Siegert et al "Detecting Improvements in Forecast Correlation Skill - Statistical Testing and Power Analysis"

Siegert, S., Bellprat, O., Ménégoz, M., Stephenson, D. B., & Doblas-Reyes, F. J. (2017). Detecting improvements in forecast correlation skill: Statistical testing and power analysis. Monthly Weather Review, 145(2), 437-450.

The skill of weather and climate forecast systems is often assessed by
calculating the correlation coefficient between past forecasts and their
verifying observations. Improvements in forecast skill can thus be quantified
by correlation differences. The uncertainty in the correlation difference needs
to be assessed to judge whether the observed difference constitutes a genuine
improvement, or is compatible with random sampling variations. A widely used
statistical test for correlation difference is known to be unsuitable, because
it assumes that the competing forecasting systems are independent. In this
paper, appropriate statistical methods are reviewed to assess correlation
differences when the competing forecasting systems are strongly correlated with
one another. The methods are used to compare correlation skill between seasonal
temperature forecasts that differ in initialization scheme and model
resolution.

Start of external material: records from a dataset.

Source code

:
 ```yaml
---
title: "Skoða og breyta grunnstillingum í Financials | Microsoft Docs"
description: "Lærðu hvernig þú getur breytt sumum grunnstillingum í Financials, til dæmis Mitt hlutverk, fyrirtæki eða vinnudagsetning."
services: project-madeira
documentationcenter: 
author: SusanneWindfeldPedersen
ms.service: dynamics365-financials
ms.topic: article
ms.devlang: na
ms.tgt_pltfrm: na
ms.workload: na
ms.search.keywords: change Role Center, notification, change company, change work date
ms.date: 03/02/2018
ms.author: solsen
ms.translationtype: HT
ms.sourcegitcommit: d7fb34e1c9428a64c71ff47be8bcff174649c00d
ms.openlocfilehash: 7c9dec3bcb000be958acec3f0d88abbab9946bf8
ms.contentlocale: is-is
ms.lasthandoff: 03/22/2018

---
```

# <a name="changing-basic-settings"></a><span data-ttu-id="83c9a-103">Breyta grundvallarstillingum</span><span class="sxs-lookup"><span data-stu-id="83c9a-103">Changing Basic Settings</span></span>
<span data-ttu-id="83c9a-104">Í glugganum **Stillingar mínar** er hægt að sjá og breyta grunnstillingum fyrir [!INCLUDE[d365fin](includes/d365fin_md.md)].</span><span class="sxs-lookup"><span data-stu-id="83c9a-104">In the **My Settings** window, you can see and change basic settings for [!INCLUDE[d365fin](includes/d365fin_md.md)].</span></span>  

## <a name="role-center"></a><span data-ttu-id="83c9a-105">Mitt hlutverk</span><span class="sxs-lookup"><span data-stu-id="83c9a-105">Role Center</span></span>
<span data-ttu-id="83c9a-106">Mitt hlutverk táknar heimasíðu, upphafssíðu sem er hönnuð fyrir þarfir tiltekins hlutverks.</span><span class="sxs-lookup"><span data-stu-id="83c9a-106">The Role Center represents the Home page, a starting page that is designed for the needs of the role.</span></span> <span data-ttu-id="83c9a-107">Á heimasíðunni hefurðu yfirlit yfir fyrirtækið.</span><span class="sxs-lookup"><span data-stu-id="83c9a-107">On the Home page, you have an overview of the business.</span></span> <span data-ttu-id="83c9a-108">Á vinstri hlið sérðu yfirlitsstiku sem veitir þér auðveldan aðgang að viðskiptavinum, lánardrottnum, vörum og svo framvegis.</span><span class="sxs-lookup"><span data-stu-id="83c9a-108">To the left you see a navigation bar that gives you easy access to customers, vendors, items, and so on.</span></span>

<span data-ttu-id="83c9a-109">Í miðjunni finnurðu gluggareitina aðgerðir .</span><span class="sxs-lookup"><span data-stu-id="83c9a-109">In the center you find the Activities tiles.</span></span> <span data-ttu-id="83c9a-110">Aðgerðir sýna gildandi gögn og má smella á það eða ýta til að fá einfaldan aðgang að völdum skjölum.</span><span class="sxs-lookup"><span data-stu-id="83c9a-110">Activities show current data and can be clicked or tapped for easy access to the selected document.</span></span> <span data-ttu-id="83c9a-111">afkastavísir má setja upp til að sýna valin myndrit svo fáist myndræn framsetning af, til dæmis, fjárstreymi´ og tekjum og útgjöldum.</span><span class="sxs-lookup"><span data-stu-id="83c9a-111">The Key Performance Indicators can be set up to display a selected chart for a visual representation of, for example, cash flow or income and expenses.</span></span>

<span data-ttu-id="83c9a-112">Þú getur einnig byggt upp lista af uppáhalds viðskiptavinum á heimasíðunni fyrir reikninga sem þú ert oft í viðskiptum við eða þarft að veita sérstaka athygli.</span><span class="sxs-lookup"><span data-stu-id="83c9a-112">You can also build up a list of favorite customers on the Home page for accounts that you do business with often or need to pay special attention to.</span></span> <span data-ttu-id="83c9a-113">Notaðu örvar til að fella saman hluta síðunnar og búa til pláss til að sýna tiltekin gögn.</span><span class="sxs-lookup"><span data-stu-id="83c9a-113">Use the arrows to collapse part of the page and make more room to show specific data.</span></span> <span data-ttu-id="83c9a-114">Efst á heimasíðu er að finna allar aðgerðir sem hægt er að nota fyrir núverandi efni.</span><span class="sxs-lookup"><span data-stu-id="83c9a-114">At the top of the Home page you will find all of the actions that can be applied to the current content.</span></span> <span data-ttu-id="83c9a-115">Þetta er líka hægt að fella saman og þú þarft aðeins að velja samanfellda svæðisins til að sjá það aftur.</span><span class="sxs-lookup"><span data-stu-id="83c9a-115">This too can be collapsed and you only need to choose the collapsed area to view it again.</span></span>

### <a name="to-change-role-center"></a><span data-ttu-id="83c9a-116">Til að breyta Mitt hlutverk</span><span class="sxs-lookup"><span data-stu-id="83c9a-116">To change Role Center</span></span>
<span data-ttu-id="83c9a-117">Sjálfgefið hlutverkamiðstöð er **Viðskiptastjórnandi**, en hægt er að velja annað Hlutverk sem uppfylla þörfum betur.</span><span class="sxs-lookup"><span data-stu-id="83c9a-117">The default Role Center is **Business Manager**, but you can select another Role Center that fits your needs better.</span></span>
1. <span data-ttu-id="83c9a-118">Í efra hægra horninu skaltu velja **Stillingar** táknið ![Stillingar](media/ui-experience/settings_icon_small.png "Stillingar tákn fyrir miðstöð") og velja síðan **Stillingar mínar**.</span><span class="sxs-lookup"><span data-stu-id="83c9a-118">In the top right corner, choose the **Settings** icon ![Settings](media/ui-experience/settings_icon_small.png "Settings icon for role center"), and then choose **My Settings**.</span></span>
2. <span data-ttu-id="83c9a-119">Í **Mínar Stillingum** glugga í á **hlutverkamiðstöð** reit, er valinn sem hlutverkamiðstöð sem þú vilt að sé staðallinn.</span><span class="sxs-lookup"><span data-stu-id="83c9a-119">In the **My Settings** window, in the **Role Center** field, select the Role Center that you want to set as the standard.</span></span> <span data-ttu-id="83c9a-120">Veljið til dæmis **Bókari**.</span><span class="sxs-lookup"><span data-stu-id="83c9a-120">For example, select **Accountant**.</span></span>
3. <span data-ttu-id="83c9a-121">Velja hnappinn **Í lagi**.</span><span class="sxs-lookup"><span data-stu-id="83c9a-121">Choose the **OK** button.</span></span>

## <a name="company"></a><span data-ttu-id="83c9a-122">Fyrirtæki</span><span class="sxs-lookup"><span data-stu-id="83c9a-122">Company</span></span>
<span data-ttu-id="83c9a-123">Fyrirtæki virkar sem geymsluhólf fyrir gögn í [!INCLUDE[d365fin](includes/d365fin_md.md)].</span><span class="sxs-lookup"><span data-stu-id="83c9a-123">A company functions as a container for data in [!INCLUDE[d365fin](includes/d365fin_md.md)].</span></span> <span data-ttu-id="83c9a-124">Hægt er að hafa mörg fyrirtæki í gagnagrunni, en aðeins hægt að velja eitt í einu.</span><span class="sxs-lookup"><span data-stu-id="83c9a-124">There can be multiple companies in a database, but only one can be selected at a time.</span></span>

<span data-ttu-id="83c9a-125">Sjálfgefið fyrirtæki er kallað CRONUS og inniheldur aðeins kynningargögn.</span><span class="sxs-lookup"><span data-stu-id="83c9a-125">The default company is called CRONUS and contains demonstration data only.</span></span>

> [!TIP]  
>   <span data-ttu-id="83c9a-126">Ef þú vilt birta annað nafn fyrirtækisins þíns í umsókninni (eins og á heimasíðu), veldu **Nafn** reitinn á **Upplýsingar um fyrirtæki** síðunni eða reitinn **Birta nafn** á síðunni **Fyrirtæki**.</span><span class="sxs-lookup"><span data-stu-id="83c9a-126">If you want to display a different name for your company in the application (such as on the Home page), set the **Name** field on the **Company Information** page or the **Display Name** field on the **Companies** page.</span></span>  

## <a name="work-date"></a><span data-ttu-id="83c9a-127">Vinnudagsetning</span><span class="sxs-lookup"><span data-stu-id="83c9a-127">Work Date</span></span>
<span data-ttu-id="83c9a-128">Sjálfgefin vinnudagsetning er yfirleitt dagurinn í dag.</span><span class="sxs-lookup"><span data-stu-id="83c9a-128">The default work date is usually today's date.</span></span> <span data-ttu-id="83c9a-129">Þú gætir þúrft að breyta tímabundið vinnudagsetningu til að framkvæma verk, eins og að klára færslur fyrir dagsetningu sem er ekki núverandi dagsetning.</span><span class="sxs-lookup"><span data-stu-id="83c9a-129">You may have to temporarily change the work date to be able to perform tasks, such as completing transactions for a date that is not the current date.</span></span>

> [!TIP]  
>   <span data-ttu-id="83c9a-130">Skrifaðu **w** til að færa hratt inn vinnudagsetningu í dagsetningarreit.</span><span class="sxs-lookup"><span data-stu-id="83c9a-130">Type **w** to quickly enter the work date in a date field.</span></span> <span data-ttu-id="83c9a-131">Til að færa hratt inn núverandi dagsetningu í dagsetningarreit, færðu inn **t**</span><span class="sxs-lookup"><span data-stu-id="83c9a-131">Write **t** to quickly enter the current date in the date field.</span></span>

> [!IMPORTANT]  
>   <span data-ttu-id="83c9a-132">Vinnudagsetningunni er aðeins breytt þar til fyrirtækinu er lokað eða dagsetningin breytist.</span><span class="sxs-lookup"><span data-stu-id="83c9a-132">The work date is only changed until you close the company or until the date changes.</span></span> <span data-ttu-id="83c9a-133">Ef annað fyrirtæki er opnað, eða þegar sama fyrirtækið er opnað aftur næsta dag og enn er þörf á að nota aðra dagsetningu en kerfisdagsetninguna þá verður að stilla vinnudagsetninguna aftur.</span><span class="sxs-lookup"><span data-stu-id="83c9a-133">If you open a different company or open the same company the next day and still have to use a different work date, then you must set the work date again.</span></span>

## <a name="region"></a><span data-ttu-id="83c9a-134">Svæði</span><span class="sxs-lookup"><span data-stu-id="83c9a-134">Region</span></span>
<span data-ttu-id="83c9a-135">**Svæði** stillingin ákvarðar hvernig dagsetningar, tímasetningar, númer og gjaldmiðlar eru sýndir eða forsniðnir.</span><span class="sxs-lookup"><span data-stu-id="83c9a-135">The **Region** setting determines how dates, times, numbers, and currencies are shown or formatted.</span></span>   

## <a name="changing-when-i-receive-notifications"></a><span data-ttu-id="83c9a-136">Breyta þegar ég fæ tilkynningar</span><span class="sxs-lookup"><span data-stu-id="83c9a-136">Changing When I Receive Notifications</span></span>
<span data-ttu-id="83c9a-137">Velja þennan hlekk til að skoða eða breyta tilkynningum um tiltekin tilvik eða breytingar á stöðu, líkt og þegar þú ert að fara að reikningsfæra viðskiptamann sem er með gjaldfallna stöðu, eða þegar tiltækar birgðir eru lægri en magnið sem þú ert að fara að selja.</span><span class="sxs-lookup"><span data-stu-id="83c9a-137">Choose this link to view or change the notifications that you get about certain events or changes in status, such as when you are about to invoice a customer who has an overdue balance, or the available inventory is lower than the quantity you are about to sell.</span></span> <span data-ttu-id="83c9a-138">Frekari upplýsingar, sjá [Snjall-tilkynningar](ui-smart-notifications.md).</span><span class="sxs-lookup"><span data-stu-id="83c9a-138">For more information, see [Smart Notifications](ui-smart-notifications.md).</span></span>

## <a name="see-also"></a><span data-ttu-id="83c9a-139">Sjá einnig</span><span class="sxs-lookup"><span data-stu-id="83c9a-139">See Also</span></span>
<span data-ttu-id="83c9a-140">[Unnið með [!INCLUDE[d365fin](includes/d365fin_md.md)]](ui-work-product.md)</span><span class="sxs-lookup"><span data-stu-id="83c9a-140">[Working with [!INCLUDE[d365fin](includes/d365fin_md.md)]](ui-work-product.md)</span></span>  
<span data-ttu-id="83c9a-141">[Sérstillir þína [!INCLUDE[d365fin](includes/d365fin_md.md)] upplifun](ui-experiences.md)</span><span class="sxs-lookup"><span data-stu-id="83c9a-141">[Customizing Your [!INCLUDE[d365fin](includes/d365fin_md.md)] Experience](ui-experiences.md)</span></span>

A simple power analysis framework is proposed to estimate the
probability of correctly detecting skill improvements, and to determine the
minimum number of samples required to reliably detect improvements. The
proposed statistical test has a higher power of detecting improvements than the
traditional test. The main examples suggest that sample sizes of climate
hindcasts should be increased to about 40 years to ensure sufficiently high
power. It is found that seasonal temperature forecasts are significantly
improved by using realistic land surface initial conditions.